Actions on Google lets you extend the functionality of Google Assistant with Actions. Actions let users get things done through a conversational interface that can range from a quick command to turn on some lights or a longer conversation, such as playing a trivia game.
Dialogflow is a conversational platform that lets you design and build Actions by wrapping the functionality of the Actions SDK and providing additional features such as an easy-to-use IDE, natural language understanding (NLU), machine learning, and more.
To extend Google Assistant, you build an Action with the following steps.
Design your Conversation
Before developing, you should design your conversation, or the user interface for your Action.

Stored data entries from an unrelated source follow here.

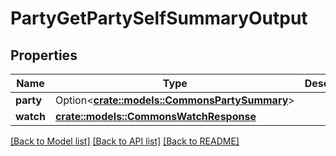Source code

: # PartyGetPartySelfSummaryOutput

## Properties

Name | Type | Description | Notes
------------ | ------------- | ------------- | -------------
**party** | Option<[**crate::models::CommonsPartySummary**](CommonsPartySummary.md)> |  | [optional]
**watch** | [**crate::models::CommonsWatchResponse**](CommonsWatchResponse.md) |  | 

[[Back to Model list]](../README.md#documentation-for-models) [[Back to API list]](../README.md#documentation-for-api-endpoints) [[Back to README]](../README.md)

The conversation describes how users invoke your Action, the valid things that they can say to your Action, and how your Action responds to them.
Create an Actions on Google developer project and Dialogflow Agent
Go to the Actions console and create a developer project. The project lets you define metadata about your Action and manage and track your Action through the approval process. Once you have a project, you can create a Dialogflow agent that defines all your Actions.
Define Actions
You define Actions in your Dialogflow agent with intents that define entry points into your Action's functionality. For example, say you wanted to build an Action that could purchase some goods, check the status of orders, and to show some daily deals. You can define intents that are triggered by saying:
- "Ok Google, talk to My Favorite Shoe Store to purchase some shoes"
- "Ok Google, talk to My Favorite Shoe Store to check on my order"
- "Ok Google, talk to My Favorite Shoe Store to show me today's deals"
Build and deploy fulfillment
When an Action in your Action is invoked, it calls fulfillment to start a conversation with users to fulfill the Action.
To create your conversation, you define intents in Dialogflow to create your conversation's grammar, or the things users can actually say to your Action. When users actually say something to trigger an intent, your fulfillment is called and returns a response back to the user.
This back and forth request and response happens repeatedly until your fulfillment has enough information to complete the task.